You've no doubt seen Justin Jackson's excellent web site, Words.  I loved it before I was half-way finished reading the whole way through.  The idea is powerful.  Words are powerful.  The web is powerful.

A few days later I saw Roman Schmitz riffing on the same idea with words.txt.  Roman ends with:

Start with some initial words and continue with your fancy designs, responsive layouts, and scripts that do magical things.
I loved this too.  There's some excellent ideas in both pages, which I encourage you to read and ponder.

I want to say something about how these pages are constructed.  Earlier this year I had an interesting chat with David Ascher about what a modern web page is, and what it means to make something for the web.  We were doing planning work for Webmaker, and trying to think about what a person in 2013 needs to know and do in order to make something on the web.  David made the point that the web is no longer just HTML, CSS, and JS, but also metadata, analytics, APIs, and a host of other connective tissue beneath a skin of browser content.

Words and words.txt provide an interesting opportunity to explore this idea.  What is a web page in 2013, one that is intentionally stripped down, aware of itself, and trying to be nothing more than words?

We can't do a pure diff of Words and words.txt, since the content isn't identical, but if we did we see that Words is made of the following:

  • words
  • a doctype
  • a handful of HTML elements, including html, head, meta, title, body, div, h1, p, strong, em, a
  • a few HTML entities for quotes
  • a dozen or so URLs
  • a tiny amount of CSS styling
  • a small script block with JavaScript
    What I find interesting is how Words situates itself within the web.  Because there is so little that isn't words, it's useful to consider what is there.

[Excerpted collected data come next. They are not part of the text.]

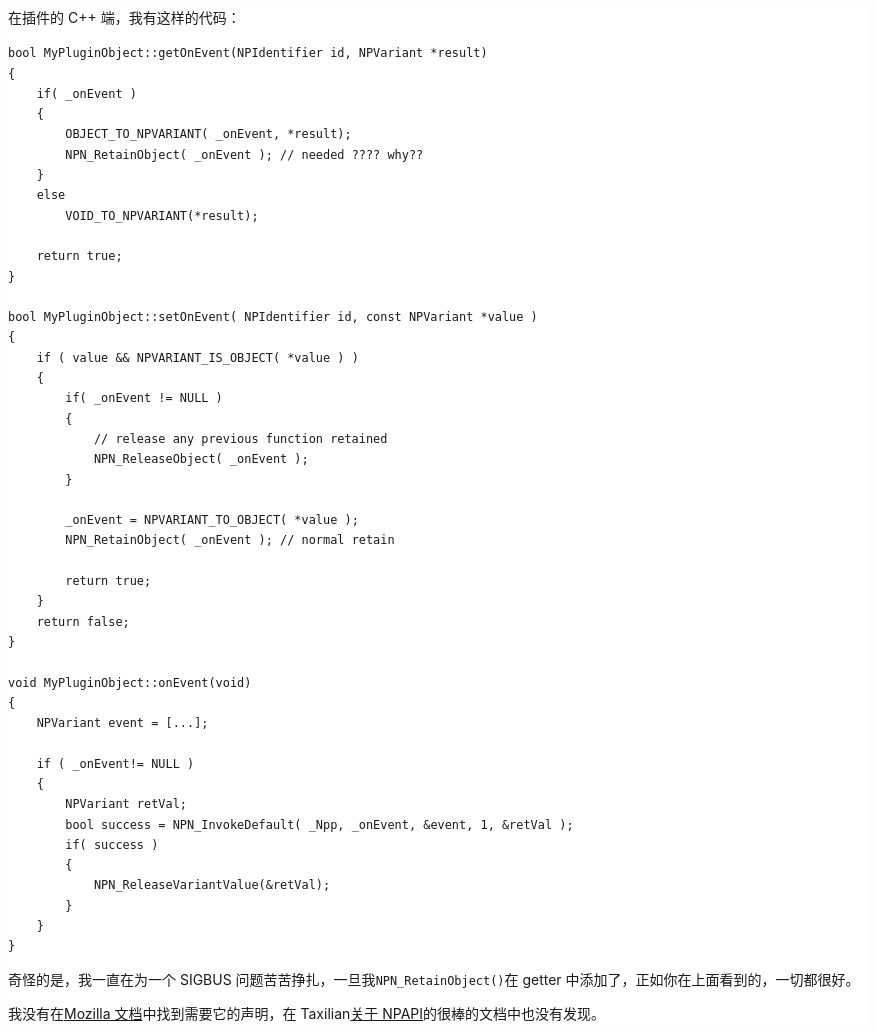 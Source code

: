在插件的 C++ 端，我有这样的代码：

```
bool MyPluginObject::getOnEvent(NPIdentifier id, NPVariant *result)
{
    if( _onEvent )
    {
        OBJECT_TO_NPVARIANT( _onEvent, *result);
        NPN_RetainObject( _onEvent ); // needed ???? why??
    }
    else
        VOID_TO_NPVARIANT(*result);

    return true;
}

bool MyPluginObject::setOnEvent( NPIdentifier id, const NPVariant *value )
{
    if ( value && NPVARIANT_IS_OBJECT( *value ) )
    {
        if( _onEvent != NULL )
        {
            // release any previous function retained
            NPN_ReleaseObject( _onEvent );
        }

        _onEvent = NPVARIANT_TO_OBJECT( *value );
        NPN_RetainObject( _onEvent ); // normal retain

        return true;
    }
    return false;
}

void MyPluginObject::onEvent(void)
{
    NPVariant event = [...];

    if ( _onEvent!= NULL )
    {
        NPVariant retVal;
        bool success = NPN_InvokeDefault( _Npp, _onEvent, &event, 1, &retVal );
        if( success )
        {
            NPN_ReleaseVariantValue(&retVal);
        }
    }
} 
```

奇怪的是，我一直在为一个 SIGBUS 问题苦苦挣扎，一旦我`NPN_RetainObject()`在 getter 中添加了，正如你在上面看到的，一切都很好。

我没有在[Mozilla 文档](https://developer.mozilla.org/en-US/docs/NPN_GetProperty)中找到需要它的声明，在 Taxilian[关于 NPAPI](http://colonelpanic.net/2009/12/memory-management-in-npapi/)的很棒的文档中也没有发现。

For one, there are links to two different social networks, Twitter and Google+.  It's also interesting to look at that script.  This script, the so called GA or Google Analytics script, is so ubiquitous on the web, it's almost not worth mentioning, and Justin doesn't mention it.  I don't say that because I attribute nefarious intentions to him; quite the opposite, I point it out because it's so common now that you probably won't visit many pages today that don't also have it.  It's simply become a de facto standard for making web pages.  Whether that's good or bad is another discussion separate from the fact that it's reality.

The web isn't just HTML, CSS, and JS anymore.  The difference between Words and words.txt is HTML, CSS, JavaScript, and analytics.  We don't just write words on the web in 2013--we style them, lay them out, link them to other sites, and then watch and count people as they read them.

In 2013, the web is words with awareness, words with analytics.